Plain-text document sources -
--- START ---

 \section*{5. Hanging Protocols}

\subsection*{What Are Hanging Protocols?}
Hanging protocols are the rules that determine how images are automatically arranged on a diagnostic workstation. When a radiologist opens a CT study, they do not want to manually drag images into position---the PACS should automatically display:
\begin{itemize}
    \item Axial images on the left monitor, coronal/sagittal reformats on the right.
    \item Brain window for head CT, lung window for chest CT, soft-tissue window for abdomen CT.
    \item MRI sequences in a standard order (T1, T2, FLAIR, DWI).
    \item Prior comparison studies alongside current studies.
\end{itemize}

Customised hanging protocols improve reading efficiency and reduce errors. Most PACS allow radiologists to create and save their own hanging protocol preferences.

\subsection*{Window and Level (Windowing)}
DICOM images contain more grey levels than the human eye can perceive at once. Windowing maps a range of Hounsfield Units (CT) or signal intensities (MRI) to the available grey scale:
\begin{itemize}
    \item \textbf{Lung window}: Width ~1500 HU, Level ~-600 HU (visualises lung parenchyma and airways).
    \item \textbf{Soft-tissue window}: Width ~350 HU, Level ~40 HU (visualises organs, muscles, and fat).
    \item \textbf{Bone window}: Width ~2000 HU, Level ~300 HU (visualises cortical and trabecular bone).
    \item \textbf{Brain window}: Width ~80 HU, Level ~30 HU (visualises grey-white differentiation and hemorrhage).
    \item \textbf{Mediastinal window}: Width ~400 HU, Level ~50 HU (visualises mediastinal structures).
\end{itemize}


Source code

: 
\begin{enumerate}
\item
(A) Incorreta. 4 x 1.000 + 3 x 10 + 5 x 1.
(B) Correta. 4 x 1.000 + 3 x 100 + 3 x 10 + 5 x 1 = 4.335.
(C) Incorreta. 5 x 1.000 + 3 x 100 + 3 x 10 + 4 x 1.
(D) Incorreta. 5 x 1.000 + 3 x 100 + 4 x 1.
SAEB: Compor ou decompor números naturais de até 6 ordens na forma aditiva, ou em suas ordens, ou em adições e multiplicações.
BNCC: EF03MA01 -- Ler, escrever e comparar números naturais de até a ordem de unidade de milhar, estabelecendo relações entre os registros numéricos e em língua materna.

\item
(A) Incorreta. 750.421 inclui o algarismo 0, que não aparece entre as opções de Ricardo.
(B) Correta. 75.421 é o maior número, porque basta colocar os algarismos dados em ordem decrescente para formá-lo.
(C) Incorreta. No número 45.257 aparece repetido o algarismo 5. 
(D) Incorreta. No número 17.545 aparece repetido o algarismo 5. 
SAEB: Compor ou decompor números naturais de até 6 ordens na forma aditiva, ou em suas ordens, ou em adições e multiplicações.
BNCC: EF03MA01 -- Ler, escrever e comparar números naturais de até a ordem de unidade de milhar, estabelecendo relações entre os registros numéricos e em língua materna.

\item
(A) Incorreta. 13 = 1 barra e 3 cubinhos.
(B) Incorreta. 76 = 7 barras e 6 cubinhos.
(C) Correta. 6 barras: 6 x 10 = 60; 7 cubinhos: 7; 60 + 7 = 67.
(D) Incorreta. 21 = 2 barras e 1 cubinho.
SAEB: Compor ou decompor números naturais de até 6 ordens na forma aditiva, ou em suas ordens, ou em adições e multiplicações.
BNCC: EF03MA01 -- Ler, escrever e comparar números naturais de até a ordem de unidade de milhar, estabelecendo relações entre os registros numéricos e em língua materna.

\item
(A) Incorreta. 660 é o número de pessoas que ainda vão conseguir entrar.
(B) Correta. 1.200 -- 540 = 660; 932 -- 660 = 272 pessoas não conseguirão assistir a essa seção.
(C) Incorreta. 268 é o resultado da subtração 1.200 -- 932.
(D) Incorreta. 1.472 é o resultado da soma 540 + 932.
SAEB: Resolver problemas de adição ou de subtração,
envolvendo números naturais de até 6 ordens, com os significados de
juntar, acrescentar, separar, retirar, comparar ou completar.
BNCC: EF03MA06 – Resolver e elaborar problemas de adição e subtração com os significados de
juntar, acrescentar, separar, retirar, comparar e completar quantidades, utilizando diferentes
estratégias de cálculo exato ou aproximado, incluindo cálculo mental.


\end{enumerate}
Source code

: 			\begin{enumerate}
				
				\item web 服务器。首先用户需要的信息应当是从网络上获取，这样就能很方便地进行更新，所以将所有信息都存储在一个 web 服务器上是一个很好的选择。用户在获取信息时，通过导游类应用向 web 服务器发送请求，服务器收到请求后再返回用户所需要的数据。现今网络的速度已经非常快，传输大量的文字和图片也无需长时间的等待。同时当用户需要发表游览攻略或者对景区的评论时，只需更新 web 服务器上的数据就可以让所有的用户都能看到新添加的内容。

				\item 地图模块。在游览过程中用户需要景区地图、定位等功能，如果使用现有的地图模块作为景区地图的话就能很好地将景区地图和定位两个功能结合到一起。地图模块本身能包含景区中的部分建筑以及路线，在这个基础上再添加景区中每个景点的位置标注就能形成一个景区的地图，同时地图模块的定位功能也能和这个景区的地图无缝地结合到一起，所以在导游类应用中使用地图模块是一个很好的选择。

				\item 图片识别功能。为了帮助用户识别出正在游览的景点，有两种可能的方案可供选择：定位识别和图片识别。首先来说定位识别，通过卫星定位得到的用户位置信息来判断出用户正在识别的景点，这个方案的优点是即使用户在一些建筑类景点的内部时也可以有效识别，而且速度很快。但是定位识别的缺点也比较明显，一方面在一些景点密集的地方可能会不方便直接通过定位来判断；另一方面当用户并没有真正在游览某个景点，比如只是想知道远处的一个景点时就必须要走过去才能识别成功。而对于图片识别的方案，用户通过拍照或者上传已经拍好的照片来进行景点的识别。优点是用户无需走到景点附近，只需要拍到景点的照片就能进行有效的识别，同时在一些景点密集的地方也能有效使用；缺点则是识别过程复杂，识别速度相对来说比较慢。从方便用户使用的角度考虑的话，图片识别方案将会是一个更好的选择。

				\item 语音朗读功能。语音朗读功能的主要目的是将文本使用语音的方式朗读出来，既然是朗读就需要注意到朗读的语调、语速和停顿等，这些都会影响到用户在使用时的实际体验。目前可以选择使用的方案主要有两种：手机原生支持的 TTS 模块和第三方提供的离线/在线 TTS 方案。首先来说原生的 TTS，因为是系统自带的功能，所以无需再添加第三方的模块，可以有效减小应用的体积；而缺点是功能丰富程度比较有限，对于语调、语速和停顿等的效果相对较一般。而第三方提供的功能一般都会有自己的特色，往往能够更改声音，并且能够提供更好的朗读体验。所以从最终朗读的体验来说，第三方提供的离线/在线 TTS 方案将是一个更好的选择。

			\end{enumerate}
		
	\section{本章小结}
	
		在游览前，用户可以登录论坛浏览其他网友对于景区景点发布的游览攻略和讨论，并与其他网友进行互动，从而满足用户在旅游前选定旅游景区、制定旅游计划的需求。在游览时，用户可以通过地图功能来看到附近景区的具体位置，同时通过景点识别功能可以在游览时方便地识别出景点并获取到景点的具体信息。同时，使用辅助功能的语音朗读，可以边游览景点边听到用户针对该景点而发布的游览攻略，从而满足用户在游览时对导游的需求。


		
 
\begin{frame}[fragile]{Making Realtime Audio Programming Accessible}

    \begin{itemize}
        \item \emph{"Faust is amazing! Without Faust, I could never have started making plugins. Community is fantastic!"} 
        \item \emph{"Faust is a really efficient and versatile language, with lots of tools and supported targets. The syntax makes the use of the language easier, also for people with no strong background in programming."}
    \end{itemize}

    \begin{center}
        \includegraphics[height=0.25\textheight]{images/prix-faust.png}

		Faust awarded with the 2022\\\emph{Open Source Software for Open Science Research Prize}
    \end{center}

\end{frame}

--- END ---

Print out all of the data above word for word.

Exercise response -
 \section*{5. Hanging Protocols}

\subsection*{What Are Hanging Protocols?}
Hanging protocols are the rules that determine how images are automatically arranged on a diagnostic workstation. When a radiologist opens a CT study, they do not want to manually drag images into position---the PACS should automatically display:
\begin{itemize}
    \item Axial images on the left monitor, coronal/sagittal reformats on the right.
    \item Brain window for head CT, lung window for chest CT, soft-tissue window for abdomen CT.
    \item MRI sequences in a standard order (T1, T2, FLAIR, DWI).
    \item Prior comparison studies alongside current studies.
\end{itemize}

Customised hanging protocols improve reading efficiency and reduce errors. Most PACS allow radiologists to create and save their own hanging protocol preferences.

\subsection*{Window and Level (Windowing)}
DICOM images contain more grey levels than the human eye can perceive at once. Windowing maps a range of Hounsfield Units (CT) or signal intensities (MRI) to the available grey scale:
\begin{itemize}
    \item \textbf{Lung window}: Width ~1500 HU, Level ~-600 HU (visualises lung parenchyma and airways).
    \item \textbf{Soft-tissue window}: Width ~350 HU, Level ~40 HU (visualises organs, muscles, and fat).
    \item \textbf{Bone window}: Width ~2000 HU, Level ~300 HU (visualises cortical and trabecular bone).
    \item \textbf{Brain window}: Width ~80 HU, Level ~30 HU (visualises grey-white differentiation and hemorrhage).
    \item \textbf{Mediastinal window}: Width ~400 HU, Level ~50 HU (visualises mediastinal structures).
\end{itemize}


Source code

: 
\begin{enumerate}
\item
(A) Incorreta. 4 x 1.000 + 3 x 10 + 5 x 1.
(B) Correta. 4 x 1.000 + 3 x 100 + 3 x 10 + 5 x 1 = 4.335.
(C) Incorreta. 5 x 1.000 + 3 x 100 + 3 x 10 + 4 x 1.
(D) Incorreta. 5 x 1.000 + 3 x 100 + 4 x 1.
SAEB: Compor ou decompor números naturais de até 6 ordens na forma aditiva, ou em suas ordens, ou em adições e multiplicações.
BNCC: EF03MA01 -- Ler, escrever e comparar números naturais de até a ordem de unidade de milhar, estabelecendo relações entre os registros numéricos e em língua materna.

\item
(A) Incorreta. 750.421 inclui o algarismo 0, que não aparece entre as opções de Ricardo.
(B) Correta. 75.421 é o maior número, porque basta colocar os algarismos dados em ordem decrescente para formá-lo.
(C) Incorreta. No número 45.257 aparece repetido o algarismo 5. 
(D) Incorreta. No número 17.545 aparece repetido o algarismo 5. 
SAEB: Compor ou decompor números naturais de até 6 ordens na forma aditiva, ou em suas ordens, ou em adições e multiplicações.
BNCC: EF03MA01 -- Ler, escrever e comparar números naturais de até a ordem de unidade de milhar, estabelecendo relações entre os registros numéricos e em língua materna.

\item
(A) Incorreta. 13 = 1 barra e 3 cubinhos.
(B) Incorreta. 76 = 7 barras e 6 cubinhos.
(C) Correta. 6 barras: 6 x 10 = 60; 7 cubinhos: 7; 60 + 7 = 67.
(D) Incorreta. 21 = 2 barras e 1 cubinho.
SAEB: Compor ou decompor números naturais de até 6 ordens na forma aditiva, ou em suas ordens, ou em adições e multiplicações.
BNCC: EF03MA01 -- Ler, escrever e comparar números naturais de até a ordem de unidade de milhar, estabelecendo relações entre os registros numéricos e em língua materna.

\item
(A) Incorreta. 660 é o número de pessoas que ainda vão conseguir entrar.
(B) Correta. 1.200 -- 540 = 660; 932 -- 660 = 272 pessoas não conseguirão assistir a essa seção.
(C) Incorreta. 268 é o resultado da subtração 1.200 -- 932.
(D) Incorreta. 1.472 é o resultado da soma 540 + 932.
SAEB: Resolver problemas de adição ou de subtração,
envolvendo números naturais de até 6 ordens, com os significados de
juntar, acrescentar, separar, retirar, comparar ou completar.
BNCC: EF03MA06 – Resolver e elaborar problemas de adição e subtração com os significados de
juntar, acrescentar, separar, retirar, comparar e completar quantidades, utilizando diferentes
estratégias de cálculo exato ou aproximado, incluindo cálculo mental.


\end{enumerate}
Source code

: 			\begin{enumerate}
				
				\item web 服务器。首先用户需要的信息应当是从网络上获取，这样就能很方便地进行更新，所以将所有信息都存储在一个 web 服务器上是一个很好的选择。用户在获取信息时，通过导游类应用向 web 服务器发送请求，服务器收到请求后再返回用户所需要的数据。现今网络的速度已经非常快，传输大量的文字和图片也无需长时间的等待。同时当用户需要发表游览攻略或者对景区的评论时，只需更新 web 服务器上的数据就可以让所有的用户都能看到新添加的内容。

				\item 地图模块。在游览过程中用户需要景区地图、定位等功能，如果使用现有的地图模块作为景区地图的话就能很好地将景区地图和定位两个功能结合到一起。地图模块本身能包含景区中的部分建筑以及路线，在这个基础上再添加景区中每个景点的位置标注就能形成一个景区的地图，同时地图模块的定位功能也能和这个景区的地图无缝地结合到一起，所以在导游类应用中使用地图模块是一个很好的选择。

				\item 图片识别功能。为了帮助用户识别出正在游览的景点，有两种可能的方案可供选择：定位识别和图片识别。首先来说定位识别，通过卫星定位得到的用户位置信息来判断出用户正在识别的景点，这个方案的优点是即使用户在一些建筑类景点的内部时也可以有效识别，而且速度很快。但是定位识别的缺点也比较明显，一方面在一些景点密集的地方可能会不方便直接通过定位来判断；另一方面当用户并没有真正在游览某个景点，比如只是想知道远处的一个景点时就必须要走过去才能识别成功。而对于图片识别的方案，用户通过拍照或者上传已经拍好的照片来进行景点的识别。优点是用户无需走到景点附近，只需要拍到景点的照片就能进行有效的识别，同时在一些景点密集的地方也能有效使用；缺点则是识别过程复杂，识别速度相对来说比较慢。从方便用户使用的角度考虑的话，图片识别方案将会是一个更好的选择。

				\item 语音朗读功能。语音朗读功能的主要目的是将文本使用语音的方式朗读出来，既然是朗读就需要注意到朗读的语调、语速和停顿等，这些都会影响到用户在使用时的实际体验。目前可以选择使用的方案主要有两种：手机原生支持的 TTS 模块和第三方提供的离线/在线 TTS 方案。首先来说原生的 TTS，因为是系统自带的功能，所以无需再添加第三方的模块，可以有效减小应用的体积；而缺点是功能丰富程度比较有限，对于语调、语速和停顿等的效果相对较一般。而第三方提供的功能一般都会有自己的特色，往往能够更改声音，并且能够提供更好的朗读体验。所以从最终朗读的体验来说，第三方提供的离线/在线 TTS 方案将是一个更好的选择。

			\end{enumerate}
		
	\section{本章小结}
	
		在游览前，用户可以登录论坛浏览其他网友对于景区景点发布的游览攻略和讨论，并与其他网友进行互动，从而满足用户在旅游前选定旅游景区、制定旅游计划的需求。在游览时，用户可以通过地图功能来看到附近景区的具体位置，同时通过景点识别功能可以在游览时方便地识别出景点并获取到景点的具体信息。同时，使用辅助功能的语音朗读，可以边游览景点边听到用户针对该景点而发布的游览攻略，从而满足用户在游览时对导游的需求。


		
 
\begin{frame}[fragile]{Making Realtime Audio Programming Accessible}

    \begin{itemize}
        \item \emph{"Faust is amazing! Without Faust, I could never have started making plugins. Community is fantastic!"} 
        \item \emph{"Faust is a really efficient and versatile language, with lots of tools and supported targets. The syntax makes the use of the language easier, also for people with no strong background in programming."}
    \end{itemize}

    \begin{center}
        \includegraphics[height=0.25\textheight]{images/prix-faust.png}

		Faust awarded with the 2022\\\emph{Open Source Software for Open Science Research Prize}
    \end{center}

\end{frame}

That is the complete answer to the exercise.